(Dataset entries)
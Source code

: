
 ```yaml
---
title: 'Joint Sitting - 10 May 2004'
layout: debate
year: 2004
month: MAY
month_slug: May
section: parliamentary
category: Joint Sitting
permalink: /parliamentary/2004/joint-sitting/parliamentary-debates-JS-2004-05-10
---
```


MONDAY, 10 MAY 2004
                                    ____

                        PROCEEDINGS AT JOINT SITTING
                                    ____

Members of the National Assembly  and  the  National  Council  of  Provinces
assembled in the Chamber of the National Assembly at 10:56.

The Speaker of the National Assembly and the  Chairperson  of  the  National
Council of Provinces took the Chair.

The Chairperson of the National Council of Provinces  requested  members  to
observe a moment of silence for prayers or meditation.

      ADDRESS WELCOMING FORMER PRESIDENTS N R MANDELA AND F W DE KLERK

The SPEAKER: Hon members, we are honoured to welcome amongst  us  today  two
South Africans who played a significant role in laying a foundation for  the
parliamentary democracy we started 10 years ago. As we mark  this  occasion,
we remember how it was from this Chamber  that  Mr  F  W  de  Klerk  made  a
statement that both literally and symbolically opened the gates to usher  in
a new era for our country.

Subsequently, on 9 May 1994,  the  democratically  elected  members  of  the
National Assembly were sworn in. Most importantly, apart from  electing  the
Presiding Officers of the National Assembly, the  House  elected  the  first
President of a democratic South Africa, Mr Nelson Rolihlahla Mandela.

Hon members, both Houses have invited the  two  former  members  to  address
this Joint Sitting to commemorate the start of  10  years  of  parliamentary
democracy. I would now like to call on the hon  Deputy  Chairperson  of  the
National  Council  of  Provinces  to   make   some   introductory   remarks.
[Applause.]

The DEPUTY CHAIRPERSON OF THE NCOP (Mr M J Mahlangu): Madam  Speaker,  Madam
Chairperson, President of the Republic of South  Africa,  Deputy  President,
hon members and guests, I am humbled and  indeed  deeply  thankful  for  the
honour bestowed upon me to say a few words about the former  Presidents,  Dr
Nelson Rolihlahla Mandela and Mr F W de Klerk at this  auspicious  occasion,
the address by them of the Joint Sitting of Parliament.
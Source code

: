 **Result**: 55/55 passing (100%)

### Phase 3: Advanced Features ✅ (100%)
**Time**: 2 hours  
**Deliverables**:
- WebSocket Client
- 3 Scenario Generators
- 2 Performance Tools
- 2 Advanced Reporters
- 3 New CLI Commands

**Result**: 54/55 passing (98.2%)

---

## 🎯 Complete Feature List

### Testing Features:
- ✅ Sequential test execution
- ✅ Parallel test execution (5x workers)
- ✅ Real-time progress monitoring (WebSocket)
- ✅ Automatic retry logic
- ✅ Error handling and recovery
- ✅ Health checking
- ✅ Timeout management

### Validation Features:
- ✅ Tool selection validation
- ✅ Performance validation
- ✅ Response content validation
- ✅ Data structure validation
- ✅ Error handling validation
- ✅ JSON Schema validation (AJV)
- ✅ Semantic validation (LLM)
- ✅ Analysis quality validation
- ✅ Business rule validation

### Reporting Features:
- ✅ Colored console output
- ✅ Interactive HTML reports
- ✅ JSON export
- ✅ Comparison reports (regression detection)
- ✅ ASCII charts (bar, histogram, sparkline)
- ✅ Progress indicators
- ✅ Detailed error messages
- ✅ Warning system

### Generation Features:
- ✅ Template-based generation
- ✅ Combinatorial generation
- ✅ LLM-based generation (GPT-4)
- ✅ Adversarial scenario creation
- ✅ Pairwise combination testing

## Work task
Repeat each entry above, keeping every word exact.

## Response for this exercise
Source code

:
 ```yaml
---
title: 'Joint Sitting - 10 May 2004'
layout: debate
year: 2004
month: MAY
month_slug: May
section: parliamentary
category: Joint Sitting
permalink: /parliamentary/2004/joint-sitting/parliamentary-debates-JS-2004-05-10
---
```


MONDAY, 10 MAY 2004
                                    ____

                        PROCEEDINGS AT JOINT SITTING
                                    ____

Members of the National Assembly  and  the  National  Council  of  Provinces
assembled in the Chamber of the National Assembly at 10:56.

The Speaker of the National Assembly and the  Chairperson  of  the  National
Council of Provinces took the Chair.

The Chairperson of the National Council of Provinces  requested  members  to
observe a moment of silence for prayers or meditation.

      ADDRESS WELCOMING FORMER PRESIDENTS N R MANDELA AND F W DE KLERK

The SPEAKER: Hon members, we are honoured to welcome amongst  us  today  two
South Africans who played a significant role in laying a foundation for  the
parliamentary democracy we started 10 years ago. As we mark  this  occasion,
we remember how it was from this Chamber  that  Mr  F  W  de  Klerk  made  a
statement that both literally and symbolically opened the gates to usher  in
a new era for our country.

Subsequently, on 9 May 1994,  the  democratically  elected  members  of  the
National Assembly were sworn in. Most importantly, apart from  electing  the
Presiding Officers of the National Assembly, the  House  elected  the  first
President of a democratic South Africa, Mr Nelson Rolihlahla Mandela.

Hon members, both Houses have invited the  two  former  members  to  address
this Joint Sitting to commemorate the start of  10  years  of  parliamentary
democracy. I would now like to call on the hon  Deputy  Chairperson  of  the
National  Council  of  Provinces  to   make   some   introductory   remarks.
[Applause.]

The DEPUTY CHAIRPERSON OF THE NCOP (Mr M J Mahlangu): Madam  Speaker,  Madam
Chairperson, President of the Republic of South  Africa,  Deputy  President,
hon members and guests, I am humbled and  indeed  deeply  thankful  for  the
honour bestowed upon me to say a few words about the former  Presidents,  Dr
Nelson Rolihlahla Mandela and Mr F W de Klerk at this  auspicious  occasion,
the address by them of the Joint Sitting of Parliament.
Source code

: **Result**: 55/55 passing (100%)

### Phase 3: Advanced Features ✅ (100%)
**Time**: 2 hours  
**Deliverables**:
- WebSocket Client
- 3 Scenario Generators
- 2 Performance Tools
- 2 Advanced Reporters
- 3 New CLI Commands

**Result**: 54/55 passing (98.2%)

---

## 🎯 Complete Feature List

### Testing Features:
- ✅ Sequential test execution
- ✅ Parallel test execution (5x workers)
- ✅ Real-time progress monitoring (WebSocket)
- ✅ Automatic retry logic
- ✅ Error handling and recovery
- ✅ Health checking
- ✅ Timeout management

### Validation Features:
- ✅ Tool selection validation
- ✅ Performance validation
- ✅ Response content validation
- ✅ Data structure validation
- ✅ Error handling validation
- ✅ JSON Schema validation (AJV)
- ✅ Semantic validation (LLM)
- ✅ Analysis quality validation
- ✅ Business rule validation

### Reporting Features:
- ✅ Colored console output
- ✅ Interactive HTML reports
- ✅ JSON export
- ✅ Comparison reports (regression detection)
- ✅ ASCII charts (bar, histogram, sparkline)
- ✅ Progress indicators
- ✅ Detailed error messages
- ✅ Warning system

### Generation Features:
- ✅ Template-based generation
- ✅ Combinatorial generation
- ✅ LLM-based generation (GPT-4)
- ✅ Adversarial scenario creation
- ✅ Pairwise combination testing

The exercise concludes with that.